Segment Start: Materials provided

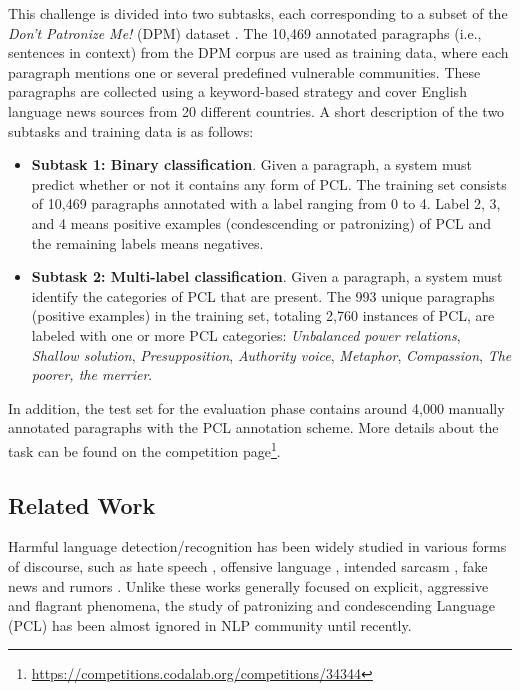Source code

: \documentclass[11pt]{article}
\begin{document}
This challenge is divided into two subtasks, each corresponding to a subset of the \textit{Don't Patronize Me!} (DPM) dataset \citep{perez2020don}.
The 10,469 annotated paragraphs (i.e., sentences in context) from the DPM corpus are used as training data, where each paragraph mentions one or several predefined vulnerable communities.
These paragraphs are collected using a keyword-based strategy and cover English language news sources from 20 different countries. A short description of the two subtasks and training data is as follows:
\begin{itemize}
    \item \textbf{Subtask 1: Binary classification}. Given a paragraph, a system must predict whether or not it contains any form of PCL. The training set consists of 10,469 paragraphs annotated with a label ranging from 0 to 4. Label 2, 3, and 4 means positive examples (condescending or patronizing) of PCL and the remaining labels means negatives. \item \textbf{Subtask 2: Multi-label classification}. Given a paragraph, a system must identify the categories of PCL that are present.
The 993 unique paragraphs (positive examples) in the training set, totaling 2,760 instances of PCL, are labeled with one or more PCL categories: 
    \textit{Unbalanced power relations}, \textit{Shallow solution}, \textit{Presupposition}, \textit{Authority voice}, \textit{Metaphor}, \textit{Compassion}, \textit{The poorer, the merrier}.
\end{itemize}
In addition, the test set for the evaluation phase contains around 4,000 manually annotated paragraphs with the PCL annotation scheme.
More details about the task can be found on the competition page\footnote{\url{https://competitions.codalab.org/competitions/34344}}. 



\subsection{Related Work}
Harmful language detection/recognition has been widely studied in various forms of discourse, such as hate speech \citep{DBLP:conf/semeval/BasileBFNPPRS19}, offensive language \citep{DBLP:conf/semeval/ZampieriMNRFK19}, intended sarcasm \citep{duhjjms2022semeval}, fake news \citep{DBLP:conf/www/ZhangCLSZS21} and rumors \citep{DBLP:conf/acl/WeiHZYH20,dou2021rumor}.  Unlike these works generally focused on explicit, aggressive and flagrant phenomena, the study of patronizing and condescending Language (PCL) \citep{giles1993patronizing,huckin2002critical,chouliaraki2006spectatorship,margic2017communication} has been almost ignored in NLP community until recently.
\end{document}
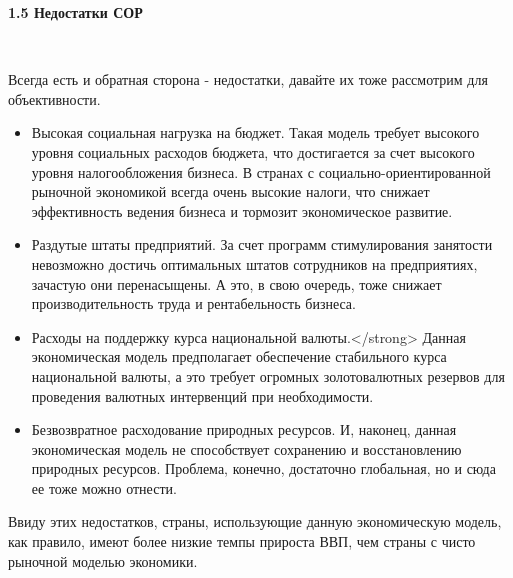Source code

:\documentclass[14pt,a4paper]{article}
\begin{document}
    \begin{center}
        \textbf{1.5 Недостатки СОР}
    \end{center}
    \\
    \par
    Всегда есть и обратная сторона - недостатки, давайте их тоже рассмотрим для объективности.
    \begin{itemize}
        \item Высокая социальная нагрузка на бюджет. Такая модель требует высокого
        уровня социальных расходов бюджета, что достигается за счет высокого уровня
        налогообложения бизнеса. В странах с социально-ориентированной рыночной экономикой
        всегда очень высокие налоги, что снижает эффективность ведения бизнеса и тормозит
        экономическое развитие.
        \item Раздутые штаты предприятий. За счет программ стимулирования занятости
        невозможно достичь оптимальных штатов сотрудников на предприятиях, зачастую они
        перенасыщены. А это, в свою очередь, тоже снижает производительность труда и
        рентабельность бизнеса.
        \item Расходы на поддержку курса национальной валюты.</strong> Данная экономическая
        модель предполагает обеспечение стабильного курса национальной валюты, а это требует
        огромных золотовалютных резервов для проведения валютных интервенций при необходимости.
        \item Безвозвратное расходование природных ресурсов. И, наконец, данная
        экономическая модель не способствует сохранению и восстановлению природных ресурсов.
        Проблема, конечно, достаточно глобальная, но и сюда ее тоже можно отнести.
    \end{itemize}
    \par
    Ввиду этих недостатков, страны, использующие данную экономическую модель, как
    правило, имеют более низкие темпы прироста ВВП, чем страны с чисто рыночной моделью
    экономики.
\end{document}
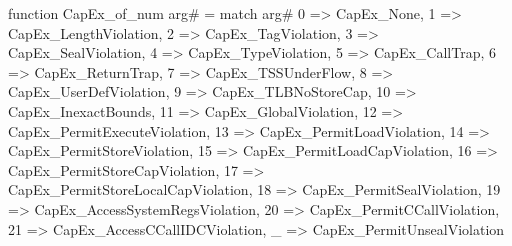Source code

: function CapEx_of_num arg# = match arg# {
  0 => CapEx_None,
  1 => CapEx_LengthViolation,
  2 => CapEx_TagViolation,
  3 => CapEx_SealViolation,
  4 => CapEx_TypeViolation,
  5 => CapEx_CallTrap,
  6 => CapEx_ReturnTrap,
  7 => CapEx_TSSUnderFlow,
  8 => CapEx_UserDefViolation,
  9 => CapEx_TLBNoStoreCap,
  10 => CapEx_InexactBounds,
  11 => CapEx_GlobalViolation,
  12 => CapEx_PermitExecuteViolation,
  13 => CapEx_PermitLoadViolation,
  14 => CapEx_PermitStoreViolation,
  15 => CapEx_PermitLoadCapViolation,
  16 => CapEx_PermitStoreCapViolation,
  17 => CapEx_PermitStoreLocalCapViolation,
  18 => CapEx_PermitSealViolation,
  19 => CapEx_AccessSystemRegsViolation,
  20 => CapEx_PermitCCallViolation,
  21 => CapEx_AccessCCallIDCViolation,
  _ => CapEx_PermitUnsealViolation
}

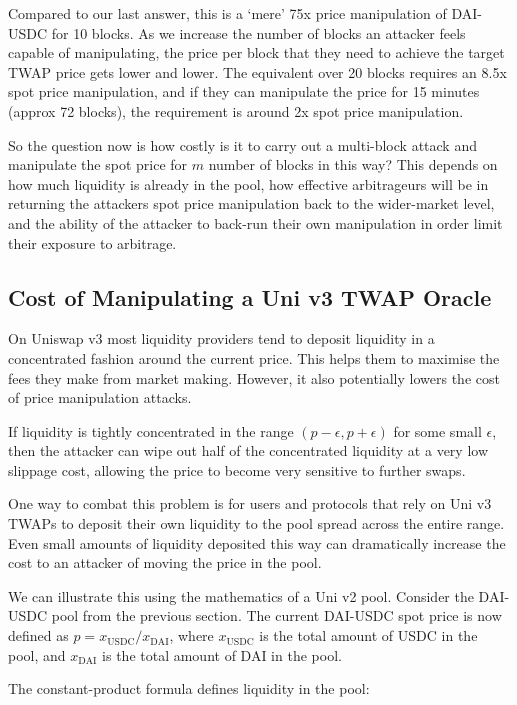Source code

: \documentclass[a4paper, 11pt]{article}
\begin{document}
Compared to our last answer, this is a `mere' 75x price manipulation of DAI-USDC for 10 blocks. As we increase the number of blocks an attacker feels capable of manipulating, the price per block that they need to achieve the target TWAP price gets lower and lower. The equivalent over 20 blocks requires an 8.5x spot price manipulation, and if they can manipulate the price for 15 minutes (approx 72 blocks), the requirement is around 2x spot price manipulation.

So the question now is how costly is it to carry out a multi-block attack and manipulate the spot price for $m$ number of blocks in this way? This depends on how much liquidity is already in the pool, how effective arbitrageurs will be in returning the attackers spot price manipulation back to the wider-market level, and the ability of the attacker to back-run their own manipulation in order limit their exposure to arbitrage.

\subsection{Cost of Manipulating a Uni v3 TWAP Oracle}

On Uniswap v3 most liquidity providers tend to deposit liquidity in a concentrated fashion around the current price. This helps them to maximise the fees they make from market making. However, it also potentially lowers the cost of price manipulation attacks. 

If liquidity is tightly concentrated in the range $(p -\epsilon, p + \epsilon)$ for some small $\epsilon$, then the attacker can wipe out half of the concentrated liquidity at a very low slippage cost, allowing the price to become very sensitive to further swaps.  

One way to combat this problem is for users and protocols that rely on Uni v3 TWAPs to deposit their own liquidity to the pool spread across the entire range. Even small amounts of liquidity deposited this way can dramatically increase the cost to an attacker of moving the price in the pool.

We can illustrate this using the mathematics of a Uni v2 pool. Consider the DAI-USDC pool from the previous section. The current DAI-USDC spot price is now defined as $p = x_{\text{USDC}}/x_{\text{DAI}}$, where $x_{\text{USDC}}$ is the total amount of USDC in the pool, and $x_{\text{DAI}}$ is the total amount of DAI in the pool. 

The constant-product formula defines liquidity in the pool:
\end{document}
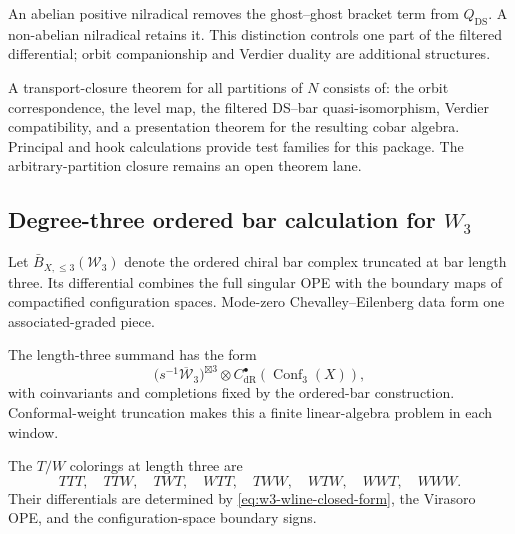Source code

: \begin{remark}
\label{rem:abelian-nonabelian-nilradical}
An abelian positive nilradical removes the ghost--ghost bracket term
from \(Q_{\mathrm{DS}}\).  A non-abelian nilradical retains it.
This distinction controls one part of the filtered differential;
orbit companionship and Verdier duality are additional structures.
\end{remark}

\begin{theorem}
\label{thm:transport-closure-type-a}
\ClaimStatusOpen
A transport-closure theorem for all partitions of \(N\) consists of:
the orbit correspondence, the level map, the filtered DS--bar
quasi-isomorphism, Verdier compatibility, and a presentation theorem
for the resulting cobar algebra.  Principal and hook calculations
provide test families for this package.  The arbitrary-partition
closure remains an open theorem lane.
\end{theorem}

\subsection{Degree-three ordered bar calculation for \(W_3\)}
\label{sec:w3-bar-degree3}

Let \(\bar B_{X,\le3}(\mathcal W_3)\) denote the ordered chiral bar
complex truncated at bar length three.  Its differential combines
the full singular OPE with the boundary maps of compactified
configuration spaces.  Mode-zero Chevalley--Eilenberg data form one
associated-graded piece.

\begin{computation}
\label{comp:w3-deg3-structure}
\ClaimStatusComputed
The length-three summand has the form
\[
\bigl(s^{-1}\overline{\mathcal W}_3\bigr)^{\boxtimes3}
\otimes
C^\bullet_{\mathrm{dR}}\!\left(\operatorname{Conf}_3(X)\right),
\]
with coinvariants and completions fixed by the ordered-bar
construction.  Conformal-weight truncation makes this a finite
linear-algebra problem in each window.
\end{computation}

\begin{computation}
\label{comp:w3-deg3-mixed}
\ClaimStatusComputed
The \(T/W\) colorings at length three are
\[
TTT,\quad TTW,\quad TWT,\quad WTT,\quad
TWW,\quad WTW,\quad WWT,\quad WWW.
\]
Their differentials are determined by
\eqref{eq:w3-wline-closed-form}, the Virasoro OPE, and the
configuration-space boundary signs.
\end{computation}

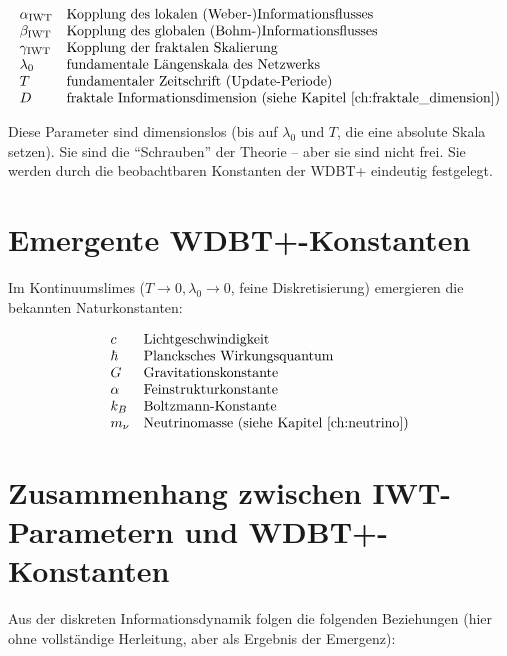 \[
\begin{array}{ll}
\alpha_{\text{IWT}} & \text{Kopplung des lokalen (Weber-)Informationsflusses} \\
\beta_{\text{IWT}} & \text{Kopplung des globalen (Bohm-)Informationsflusses} \\
\gamma_{\text{IWT}} & \text{Kopplung der fraktalen Skalierung} \\
\lambda_0 & \text{fundamentale Längenskala des Netzwerks} \\
T & \text{fundamentaler Zeitschrift (Update-Periode)} \\
D & \text{fraktale Informationsdimension (siehe Kapitel~\ref{ch:fraktale_dimension})}
\end{array}
\]

Diese Parameter sind dimensionslos (bis auf \( \lambda_0 \) und \( T \), die eine absolute Skala setzen). Sie sind die \enquote{Schrauben} der Theorie – aber sie sind nicht frei. Sie werden durch die beobachtbaren Konstanten der WDBT+ eindeutig festgelegt.

\section{Emergente WDBT+-Konstanten}
\label{sec:wdbt_konstanten}

Im Kontinuumslimes (\( T \to 0, \lambda_0 \to 0 \), feine Diskretisierung) emergieren die bekannten Naturkonstanten:

\[
\begin{array}{ll}
c & \text{Lichtgeschwindigkeit} \\
\hbar & \text{Plancksches Wirkungsquantum} \\
G & \text{Gravitationskonstante} \\
\alpha & \text{Feinstrukturkonstante} \\
k_B & \text{Boltzmann-Konstante} \\
m_\nu & \text{Neutrinomasse (siehe Kapitel~\ref{ch:neutrino})}
\end{array}
\]

\section{Zusammenhang zwischen IWT-Parametern und WDBT+-Konstanten}
\label{sec:parameter_relationen}

Aus der diskreten Informationsdynamik folgen die folgenden Beziehungen (hier ohne vollständige Herleitung, aber als Ergebnis der Emergenz):


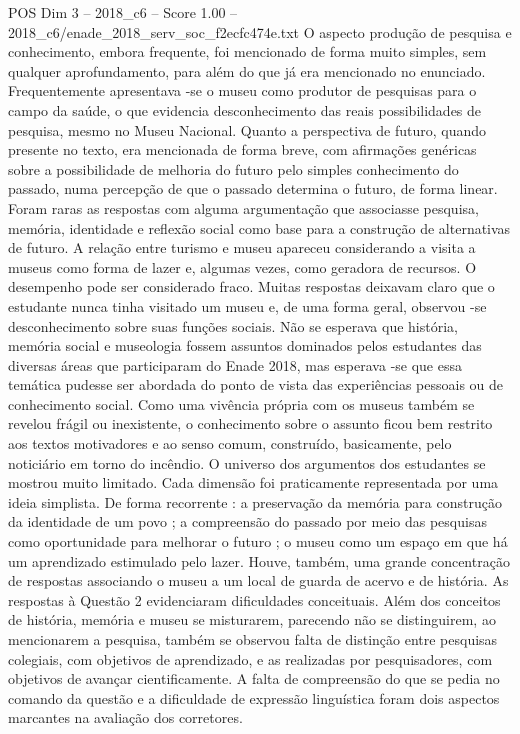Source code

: \begin{textsample}{POS Dim 3 – 2018\_c6 – Score 1.00 – 2018\_c6/enade\_2018\_serv\_soc\_f2ecfc474e.txt}
O aspecto produção de pesquisa e conhecimento, embora frequente, foi mencionado de forma muito simples, sem qualquer aprofundamento, para além do que já era mencionado no enunciado.
Frequentemente apresentava -se o museu como produtor de pesquisas para o campo da saúde, o que evidencia desconhecimento das reais possibilidades de pesquisa, mesmo no Museu Nacional.
Quanto a perspectiva de futuro, quando presente no texto, era mencionada de forma breve, com afirmações genéricas sobre a possibilidade de melhoria do futuro pelo simples conhecimento do passado, numa percepção de que o passado determina o futuro, de forma linear.
Foram raras as respostas com alguma argumentação que associasse pesquisa, memória, identidade e reflexão social como base para a construção de alternativas de futuro.
A relação entre turismo e museu apareceu considerando a visita a museus como forma de lazer e, algumas vezes, como geradora de recursos.
O desempenho pode ser considerado fraco.
Muitas respostas deixavam claro que o estudante nunca tinha visitado um museu e, de uma forma geral, observou -se desconhecimento sobre suas funções sociais.
Não se esperava que história, memória social e museologia fossem assuntos dominados pelos estudantes das diversas áreas que participaram do Enade 2018, mas esperava -se que essa temática pudesse ser abordada do ponto de vista das experiências pessoais ou de conhecimento social.
Como uma vivência própria com os museus também se revelou frágil ou inexistente, o conhecimento sobre o assunto ficou bem restrito aos textos motivadores e ao senso comum, construído, basicamente, pelo noticiário em torno do incêndio.
O universo dos argumentos dos estudantes se mostrou muito limitado.
Cada dimensão foi praticamente representada por uma ideia simplista.
De forma recorrente : a preservação da memória para construção da identidade de um povo ; a compreensão do passado por meio das pesquisas como oportunidade para melhorar o futuro ; o museu como um espaço em que há um aprendizado estimulado pelo lazer.
Houve, também, uma grande concentração de respostas associando o museu a um local de guarda de acervo e de história.
As respostas à Questão 2 evidenciaram dificuldades conceituais.
Além dos conceitos de história, memória e museu se misturarem, parecendo não se distinguirem, ao mencionarem a pesquisa, também se observou falta de distinção entre pesquisas colegiais, com objetivos de aprendizado, e as realizadas por pesquisadores, com objetivos de avançar cientificamente.
A falta de compreensão do que se pedia no comando da questão e a dificuldade de expressão linguística foram dois aspectos marcantes na avaliação dos corretores.

\end{textsample}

Segment End: Materials provided

- _What you are asked to do_
Out of the data above, give again only the lines starting at the one holding "data form one" and ending at the one holding "this a finite", unchanged.

- _Response to the task_
configuration spaces.  Mode-zero Chevalley--Eilenberg data form one
associated-graded piece.

\begin{computation}
\label{comp:w3-deg3-structure}
\ClaimStatusComputed
The length-three summand has the form
\[
\bigl(s^{-1}\overline{\mathcal W}_3\bigr)^{\boxtimes3}
\otimes
C^\bullet_{\mathrm{dR}}\!\left(\operatorname{Conf}_3(X)\right),
\]
with coinvariants and completions fixed by the ordered-bar
construction.  Conformal-weight truncation makes this a finite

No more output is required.